Stored data

※

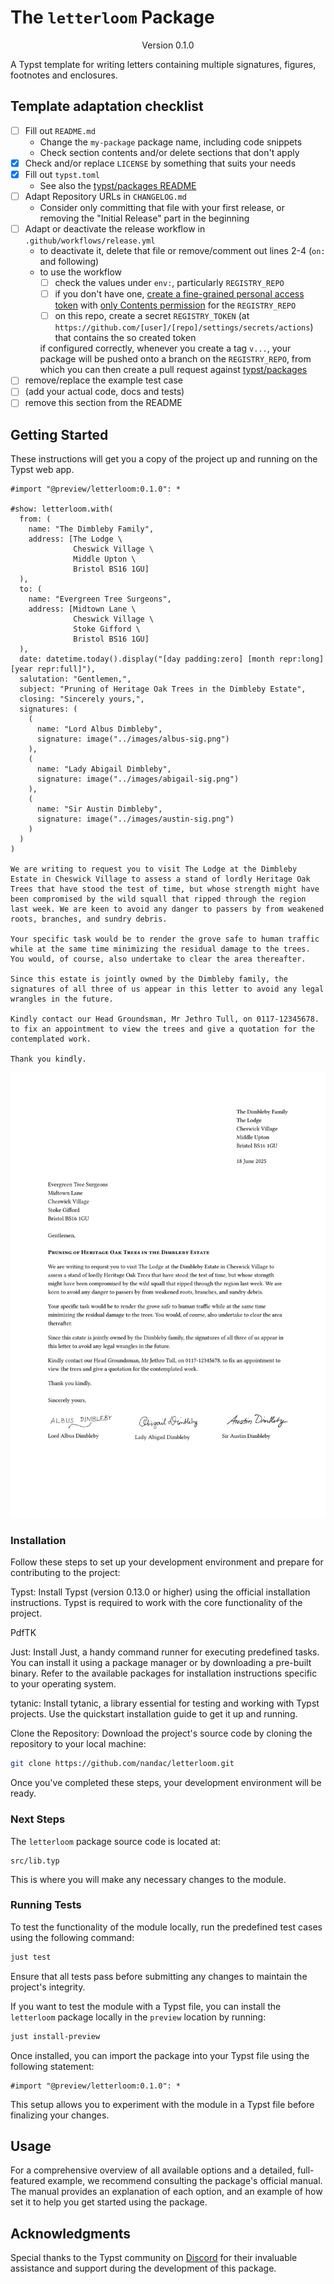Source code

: # The `letterloom` Package
<!-- markdownlint-disable MD033 -->
<div align="center">Version 0.1.0</div>

A Typst template for writing letters containing multiple signatures, figures, footnotes and enclosures.

## Template adaptation checklist

- [ ] Fill out `README.md`
  - Change the `my-package` package name, including code snippets
  - Check section contents and/or delete sections that don't apply
- [x] Check and/or replace `LICENSE` by something that suits your needs
- [x] Fill out `typst.toml`
  - See also the [typst/packages README](https://github.com/typst/packages/?tab=readme-ov-file#package-format)
- [ ] Adapt Repository URLs in `CHANGELOG.md`
  - Consider only committing that file with your first release, or removing the "Initial Release" part in the beginning
- [ ] Adapt or deactivate the release workflow in `.github/workflows/release.yml`
  - to deactivate it, delete that file or remove/comment out lines 2-4 (`on:` and following)
  - to use the workflow
    - [ ] check the values under `env:`, particularly `REGISTRY_REPO`
    - [ ] if you don't have one, [create a fine-grained personal access token](https://github.com/settings/tokens?type=beta) with [only Contents permission](https://stackoverflow.com/a/75116350/371191) for the `REGISTRY_REPO`
    - [ ] on this repo, create a secret `REGISTRY_TOKEN` (at `https://github.com/[user]/[repo]/settings/secrets/actions`) that contains the so created token

    if configured correctly, whenever you create a tag `v...`, your package will be pushed onto a branch on the `REGISTRY_REPO`, from which you can then create a pull request against [typst/packages](https://github.com/typst/packages/)
- [ ] remove/replace the example test case
- [ ] (add your actual code, docs and tests)
- [ ] remove this section from the README

## Getting Started

These instructions will get you a copy of the project up and running on the Typst web app.

```typ
#import "@preview/letterloom:0.1.0": *

#show: letterloom.with(
  from: (
    name: "The Dimbleby Family",
    address: [The Lodge \
              Cheswick Village \
              Middle Upton \
              Bristol BS16 1GU]
  ),
  to: (
    name: "Evergreen Tree Surgeons",
    address: [Midtown Lane \
              Cheswick Village \
              Stoke Gifford \
              Bristol BS16 1GU]
  ),
  date: datetime.today().display("[day padding:zero] [month repr:long] [year repr:full]"),
  salutation: "Gentlemen,",
  subject: "Pruning of Heritage Oak Trees in the Dimbleby Estate",
  closing: "Sincerely yours,",
  signatures: (
    (
      name: "Lord Albus Dimbleby",
      signature: image("../images/albus-sig.png")
    ),
    (
      name: "Lady Abigail Dimbleby",
      signature: image("../images/abigail-sig.png")
    ),
    (
      name: "Sir Austin Dimbleby",
      signature: image("../images/austin-sig.png")
    )
  )
)

We are writing to request you to visit The Lodge at the Dimbleby Estate in Cheswick Village to assess a stand of lordly Heritage Oak Trees that have stood the test of time, but whose strength might have been compromised by the wild squall that ripped through the region last week. We are keen to avoid any danger to passers by from weakened roots, branches, and sundry debris.

Your specific task would be to render the grove safe to human traffic while at the same time minimizing the residual damage to the trees. You would, of course, also undertake to clear the area thereafter.

Since this estate is jointly owned by the Dimbleby family, the signatures of all three of us appear in this letter to avoid any legal wrangles in the future.

Kindly contact our Head Groundsman, Mr Jethro Tull, on 0117-12345678. to fix an appointment to view the trees and give a quotation for the contemplated work.

Thank you kindly.
```

<picture>
  <source media="(prefers-color-scheme: dark)" srcset="./thumbnail-dark.svg">
  <img src="./thumbnail-light.svg" alt ="">
</picture>

### Installation

Follow these steps to set up your development environment and prepare for contributing to the project:

Typst: Install Typst (version 0.13.0 or higher) using the official installation instructions. Typst is required to work with the core functionality of the project.

PdfTK

Just: Install Just, a handy command runner for executing predefined tasks. You can install it using a package manager or by downloading a pre-built binary. Refer to the available packages for installation instructions specific to your operating system.

tytanic: Install tytanic, a library essential for testing and working with Typst projects. Use the quickstart installation guide to get it up and running.

Clone the Repository: Download the project's source code by cloning the repository to your local machine:

```bash
git clone https://github.com/nandac/letterloom.git
```

Once you've completed these steps, your development environment will be ready.

### Next Steps

The `letterloom` package source code is located at:

```plaintext
src/lib.typ
```

This is where you will make any necessary changes to the module.

### Running Tests

To test the functionality of the module locally, run the predefined test cases using the following command:

```bash
just test
```

Ensure that all tests pass before submitting any changes to maintain the project's integrity.

If you want to test the module with a Typst file, you can install the `letterloom` package locally in the `preview` location by running:

```bash
just install-preview
```

Once installed, you can import the package into your Typst file using the following statement:

```typ
#import "@preview/letterloom:0.1.0": *
```

This setup allows you to experiment with the module in a Typst file before finalizing your changes.

## Usage

For a comprehensive overview of all available options and a detailed, full-featured example, we recommend consulting the package's official manual. The manual provides an explanation of each option, and an example of how set it to help you get started using the package.

## Acknowledgments

Special thanks to the Typst community on [Discord](https://discord.com/channels/1054443721975922748/1069937650125000807) for their invaluable assistance and support during the development of this package.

※

## YOUR OBJECTIVE
Nothing but the lines from the start of the records through the line holding "- See also the" should be printed, exactly as written and with the pictures left out.

## TASK OUTPUT
Source code

: # The `letterloom` Package
<!-- markdownlint-disable MD033 -->
<div align="center">Version 0.1.0</div>

A Typst template for writing letters containing multiple signatures, figures, footnotes and enclosures.

## Template adaptation checklist

- [ ] Fill out `README.md`
  - Change the `my-package` package name, including code snippets
  - Check section contents and/or delete sections that don't apply
- [x] Check and/or replace `LICENSE` by something that suits your needs
- [x] Fill out `typst.toml`
  - See also the [typst/packages README](https://github.com/typst/packages/?tab=readme-ov-file#package-format)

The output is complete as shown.